Big plans for Sugar House: 1,000 residential units planned along streetcar line
The Sugar House streetcar project is drawing new construction to Sugar House. Upcoming construction includes office space, retail stores and more than 1,000 new residential units.
“Part of the mission [of the streetcar] was to create a vibrant and lively neighborhood,” Redevelopment Agency Spokesman Nicholas Rupp said, adding that he is excited about the construction going on around the streetcar terminus.
“This is the vision I had when I first ran for council almost seven years ago,” said Soren Simonsen, Salt Lake City Councilmember for District Seven. He said the recent growth is just the beginning.
“There are very few communities like Sugar House,” Simonsen said.
Fairmont Park has more than 15 acres of space and Sugar House Park has more than 90 acres that can be developed. The large amount of space is one of the qualities Simonsen feels is unique to Sugar House.
“I think the [streetcar] project is accomplishing what was envisioned with the federal funding. And the private investment will likely continue well into the future,” Simonsen said.
The planned developments coming up near the streetcar line are all expected to be completed within the next five years.

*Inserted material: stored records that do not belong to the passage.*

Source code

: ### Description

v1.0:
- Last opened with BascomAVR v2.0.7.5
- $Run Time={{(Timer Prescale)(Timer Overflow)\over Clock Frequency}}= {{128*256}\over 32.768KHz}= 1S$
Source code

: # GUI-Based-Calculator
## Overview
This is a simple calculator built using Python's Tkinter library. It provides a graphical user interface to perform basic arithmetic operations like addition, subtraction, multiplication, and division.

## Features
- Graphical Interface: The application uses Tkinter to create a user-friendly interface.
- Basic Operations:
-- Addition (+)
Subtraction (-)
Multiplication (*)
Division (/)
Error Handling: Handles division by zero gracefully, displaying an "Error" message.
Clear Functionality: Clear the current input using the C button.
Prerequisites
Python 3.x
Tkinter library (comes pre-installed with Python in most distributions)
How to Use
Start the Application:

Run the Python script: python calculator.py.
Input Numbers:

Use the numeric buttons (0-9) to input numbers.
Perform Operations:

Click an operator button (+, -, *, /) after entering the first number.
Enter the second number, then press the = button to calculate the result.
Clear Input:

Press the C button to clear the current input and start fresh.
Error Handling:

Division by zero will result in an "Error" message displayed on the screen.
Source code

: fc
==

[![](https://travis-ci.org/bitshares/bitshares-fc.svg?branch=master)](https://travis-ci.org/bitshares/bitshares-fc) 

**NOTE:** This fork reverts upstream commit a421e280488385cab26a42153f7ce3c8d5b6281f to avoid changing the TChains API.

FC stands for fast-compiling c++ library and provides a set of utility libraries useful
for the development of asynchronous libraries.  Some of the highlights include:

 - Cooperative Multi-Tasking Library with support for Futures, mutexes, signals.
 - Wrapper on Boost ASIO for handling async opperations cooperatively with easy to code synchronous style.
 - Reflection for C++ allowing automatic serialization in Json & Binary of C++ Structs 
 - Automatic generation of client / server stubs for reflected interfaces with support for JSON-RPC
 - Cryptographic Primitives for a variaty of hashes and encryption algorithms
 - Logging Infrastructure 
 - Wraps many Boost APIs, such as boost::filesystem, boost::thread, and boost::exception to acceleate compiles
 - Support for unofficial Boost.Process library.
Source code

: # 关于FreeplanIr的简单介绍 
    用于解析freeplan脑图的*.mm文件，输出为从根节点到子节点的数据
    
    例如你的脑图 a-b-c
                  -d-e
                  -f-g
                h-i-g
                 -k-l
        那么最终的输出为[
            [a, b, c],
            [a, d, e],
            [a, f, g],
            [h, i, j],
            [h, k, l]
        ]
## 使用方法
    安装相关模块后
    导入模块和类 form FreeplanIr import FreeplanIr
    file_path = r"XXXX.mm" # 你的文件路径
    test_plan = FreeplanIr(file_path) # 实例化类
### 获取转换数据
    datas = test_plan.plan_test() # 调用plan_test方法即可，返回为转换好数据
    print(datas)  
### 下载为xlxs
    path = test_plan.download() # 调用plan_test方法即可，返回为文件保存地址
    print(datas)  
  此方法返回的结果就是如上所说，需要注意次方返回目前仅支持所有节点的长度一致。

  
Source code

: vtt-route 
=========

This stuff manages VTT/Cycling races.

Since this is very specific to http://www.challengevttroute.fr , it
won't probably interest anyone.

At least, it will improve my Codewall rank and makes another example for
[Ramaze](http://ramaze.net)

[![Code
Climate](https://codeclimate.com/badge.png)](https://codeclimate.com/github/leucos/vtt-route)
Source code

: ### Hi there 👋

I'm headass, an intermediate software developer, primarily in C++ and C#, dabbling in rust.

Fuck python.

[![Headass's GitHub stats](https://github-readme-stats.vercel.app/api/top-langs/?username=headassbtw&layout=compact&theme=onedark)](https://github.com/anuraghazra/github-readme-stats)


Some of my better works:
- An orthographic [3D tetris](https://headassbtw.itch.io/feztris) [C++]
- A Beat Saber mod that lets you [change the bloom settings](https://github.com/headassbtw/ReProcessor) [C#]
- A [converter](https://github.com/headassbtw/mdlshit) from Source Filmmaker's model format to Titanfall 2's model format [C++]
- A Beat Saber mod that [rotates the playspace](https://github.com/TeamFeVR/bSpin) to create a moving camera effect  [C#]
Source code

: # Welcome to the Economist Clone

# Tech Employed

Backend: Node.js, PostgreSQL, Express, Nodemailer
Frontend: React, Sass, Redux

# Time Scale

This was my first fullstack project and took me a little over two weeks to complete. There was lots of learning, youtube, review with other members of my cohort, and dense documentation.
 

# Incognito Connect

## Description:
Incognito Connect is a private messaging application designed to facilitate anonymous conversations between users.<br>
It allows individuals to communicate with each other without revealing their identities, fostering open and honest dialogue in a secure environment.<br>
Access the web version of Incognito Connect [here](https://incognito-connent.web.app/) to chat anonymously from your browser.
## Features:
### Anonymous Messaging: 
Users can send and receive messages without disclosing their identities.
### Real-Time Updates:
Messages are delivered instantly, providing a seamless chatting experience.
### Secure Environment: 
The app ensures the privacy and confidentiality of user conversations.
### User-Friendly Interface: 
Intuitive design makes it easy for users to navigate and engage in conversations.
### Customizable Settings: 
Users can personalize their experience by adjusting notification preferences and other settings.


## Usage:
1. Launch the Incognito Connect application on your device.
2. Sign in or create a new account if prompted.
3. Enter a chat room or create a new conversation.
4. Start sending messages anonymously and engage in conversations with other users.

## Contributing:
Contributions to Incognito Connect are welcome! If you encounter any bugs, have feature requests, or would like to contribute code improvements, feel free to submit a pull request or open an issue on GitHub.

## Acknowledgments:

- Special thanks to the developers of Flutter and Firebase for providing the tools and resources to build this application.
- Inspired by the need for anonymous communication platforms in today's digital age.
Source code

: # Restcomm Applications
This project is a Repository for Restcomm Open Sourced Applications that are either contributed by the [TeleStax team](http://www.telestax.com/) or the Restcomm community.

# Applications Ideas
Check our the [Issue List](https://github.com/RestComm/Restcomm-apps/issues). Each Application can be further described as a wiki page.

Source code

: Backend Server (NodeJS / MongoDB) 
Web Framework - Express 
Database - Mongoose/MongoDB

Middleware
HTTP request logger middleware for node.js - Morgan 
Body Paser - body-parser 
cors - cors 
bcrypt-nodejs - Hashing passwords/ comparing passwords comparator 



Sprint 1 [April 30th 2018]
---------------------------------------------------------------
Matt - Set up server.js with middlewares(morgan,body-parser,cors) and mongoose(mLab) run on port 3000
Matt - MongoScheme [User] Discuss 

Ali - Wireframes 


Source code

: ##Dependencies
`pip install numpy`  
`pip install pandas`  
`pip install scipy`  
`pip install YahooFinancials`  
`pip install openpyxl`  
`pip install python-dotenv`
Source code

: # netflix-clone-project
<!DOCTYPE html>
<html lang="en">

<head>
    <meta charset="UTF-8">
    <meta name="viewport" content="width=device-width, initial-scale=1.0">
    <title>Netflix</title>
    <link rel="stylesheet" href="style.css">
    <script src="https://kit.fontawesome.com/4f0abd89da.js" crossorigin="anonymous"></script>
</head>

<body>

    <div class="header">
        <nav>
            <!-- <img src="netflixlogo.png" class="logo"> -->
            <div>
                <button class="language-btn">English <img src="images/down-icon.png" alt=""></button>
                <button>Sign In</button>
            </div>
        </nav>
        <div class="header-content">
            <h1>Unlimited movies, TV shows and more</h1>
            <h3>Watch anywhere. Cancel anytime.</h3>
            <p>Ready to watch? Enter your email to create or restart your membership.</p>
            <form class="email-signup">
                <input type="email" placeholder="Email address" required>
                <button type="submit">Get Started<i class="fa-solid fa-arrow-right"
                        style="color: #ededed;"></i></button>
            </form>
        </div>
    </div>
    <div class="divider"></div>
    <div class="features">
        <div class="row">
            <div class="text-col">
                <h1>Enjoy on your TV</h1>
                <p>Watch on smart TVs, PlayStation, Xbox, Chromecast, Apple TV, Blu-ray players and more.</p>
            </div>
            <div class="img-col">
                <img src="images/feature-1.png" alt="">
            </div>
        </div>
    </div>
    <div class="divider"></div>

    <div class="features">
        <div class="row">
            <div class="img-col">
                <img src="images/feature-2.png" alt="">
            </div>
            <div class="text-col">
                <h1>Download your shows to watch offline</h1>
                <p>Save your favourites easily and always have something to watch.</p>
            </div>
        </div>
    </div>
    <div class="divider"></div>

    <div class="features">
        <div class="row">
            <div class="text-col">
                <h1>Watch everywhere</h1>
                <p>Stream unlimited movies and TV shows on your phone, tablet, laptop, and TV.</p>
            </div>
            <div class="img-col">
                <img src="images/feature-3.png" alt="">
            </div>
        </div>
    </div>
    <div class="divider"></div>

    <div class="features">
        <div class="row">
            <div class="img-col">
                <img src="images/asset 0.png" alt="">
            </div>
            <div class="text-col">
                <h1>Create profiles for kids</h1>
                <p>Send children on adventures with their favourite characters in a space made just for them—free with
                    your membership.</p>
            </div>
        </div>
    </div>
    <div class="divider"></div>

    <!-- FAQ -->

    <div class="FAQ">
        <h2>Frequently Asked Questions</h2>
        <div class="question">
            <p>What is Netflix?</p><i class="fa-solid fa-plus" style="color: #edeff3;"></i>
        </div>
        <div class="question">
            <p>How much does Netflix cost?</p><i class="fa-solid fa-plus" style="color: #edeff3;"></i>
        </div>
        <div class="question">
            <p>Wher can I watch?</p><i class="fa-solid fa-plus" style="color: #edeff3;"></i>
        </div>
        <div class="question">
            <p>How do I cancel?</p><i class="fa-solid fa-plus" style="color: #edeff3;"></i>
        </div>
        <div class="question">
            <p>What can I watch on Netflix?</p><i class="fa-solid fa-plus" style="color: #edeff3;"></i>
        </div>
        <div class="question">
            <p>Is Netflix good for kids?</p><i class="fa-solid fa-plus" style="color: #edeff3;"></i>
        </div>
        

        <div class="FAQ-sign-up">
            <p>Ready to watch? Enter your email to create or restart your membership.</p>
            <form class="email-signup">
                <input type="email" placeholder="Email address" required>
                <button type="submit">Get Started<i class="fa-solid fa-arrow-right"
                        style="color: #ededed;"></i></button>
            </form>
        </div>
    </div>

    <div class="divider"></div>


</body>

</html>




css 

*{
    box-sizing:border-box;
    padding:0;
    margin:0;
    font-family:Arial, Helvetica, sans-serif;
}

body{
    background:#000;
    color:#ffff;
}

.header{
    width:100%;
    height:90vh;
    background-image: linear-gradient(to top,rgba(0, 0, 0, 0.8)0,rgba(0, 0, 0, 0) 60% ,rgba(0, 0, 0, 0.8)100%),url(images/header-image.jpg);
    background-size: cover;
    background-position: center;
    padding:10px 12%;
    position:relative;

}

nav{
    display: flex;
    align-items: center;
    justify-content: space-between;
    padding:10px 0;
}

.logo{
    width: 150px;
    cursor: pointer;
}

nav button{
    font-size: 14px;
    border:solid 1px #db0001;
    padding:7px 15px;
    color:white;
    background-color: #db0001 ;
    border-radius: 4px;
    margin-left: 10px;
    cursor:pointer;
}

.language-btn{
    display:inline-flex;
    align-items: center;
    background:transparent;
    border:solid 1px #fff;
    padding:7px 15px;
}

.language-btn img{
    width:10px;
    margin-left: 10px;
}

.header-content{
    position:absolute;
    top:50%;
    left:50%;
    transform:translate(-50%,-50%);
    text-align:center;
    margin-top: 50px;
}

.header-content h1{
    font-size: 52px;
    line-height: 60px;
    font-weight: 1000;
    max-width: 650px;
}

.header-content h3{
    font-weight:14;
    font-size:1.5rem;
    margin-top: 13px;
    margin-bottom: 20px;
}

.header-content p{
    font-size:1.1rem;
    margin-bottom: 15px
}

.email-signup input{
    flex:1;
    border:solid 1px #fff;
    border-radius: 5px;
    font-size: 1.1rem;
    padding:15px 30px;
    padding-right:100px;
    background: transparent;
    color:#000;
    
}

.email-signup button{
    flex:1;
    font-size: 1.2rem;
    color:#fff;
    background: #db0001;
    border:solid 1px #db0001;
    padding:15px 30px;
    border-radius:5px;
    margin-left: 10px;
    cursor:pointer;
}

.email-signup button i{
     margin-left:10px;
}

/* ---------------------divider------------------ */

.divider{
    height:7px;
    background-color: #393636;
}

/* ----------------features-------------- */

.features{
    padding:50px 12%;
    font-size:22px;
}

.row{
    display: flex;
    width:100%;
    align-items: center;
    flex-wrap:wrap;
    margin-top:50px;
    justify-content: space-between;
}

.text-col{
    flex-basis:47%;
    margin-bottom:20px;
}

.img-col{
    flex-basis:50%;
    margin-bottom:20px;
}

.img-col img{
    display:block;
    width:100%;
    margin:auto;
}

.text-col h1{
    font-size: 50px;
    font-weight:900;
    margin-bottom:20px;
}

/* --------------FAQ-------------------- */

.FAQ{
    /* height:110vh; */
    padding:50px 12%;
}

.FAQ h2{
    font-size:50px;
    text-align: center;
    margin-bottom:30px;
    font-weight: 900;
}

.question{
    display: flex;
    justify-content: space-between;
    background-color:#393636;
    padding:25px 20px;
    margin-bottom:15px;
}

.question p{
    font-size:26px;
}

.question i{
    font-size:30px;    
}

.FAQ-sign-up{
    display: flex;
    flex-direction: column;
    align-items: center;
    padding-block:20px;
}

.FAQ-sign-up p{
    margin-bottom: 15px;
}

Cowboy Partners, the Granite Furniture Parcel, Sugar House Loop, Sugar House Apartments, and new housing at Westminster are already under construction or will begin construction this year. Both Wilmington North and South projects are expected to begin at the end of this year.
SH Center West and SH Center East are the projects which are the farthest out. The Developer is still in the early stages of planning, but the projects are expected to be completed before 2016.
When all of the construction is completed, the square footage will take up almost 2 million square feet of land.
“We’re excited that [the streetcar] is bringing businesses in,” Rupp said. “Many people recognize that the transit line will be a prime place for business.”
Rupp said that Sugar House has had a void in public transit for several years. The streetcar will allow residents to run errands without using a car.
“There’s a growing population who want to walk and live more urban,” Rupp said.
In addition to the growth in the community, the plans for Phase 2 of the streetcar will be announced in the next three months. The second phase of the streetcar project involves what will happen to the section where Phase 1 ends, at McClelland Street and 2200 South.
“There’s been a ton of great input,” Salt Lake Transportation Director Robin Hutcheson said. Now the plans are going through the city adoption process. This will involve city council meetings and public hearings.
“We want it further to the east,” Simonsen said. He added that there are more development opportunities in that direction. Simonsen would like to see it tie into Sugar House Park.
The Salt Lake City Planning Commission will make a decision on which alignment to choose. There are six alternatives under consideration. The public can make comments at www.shstreetcar.com.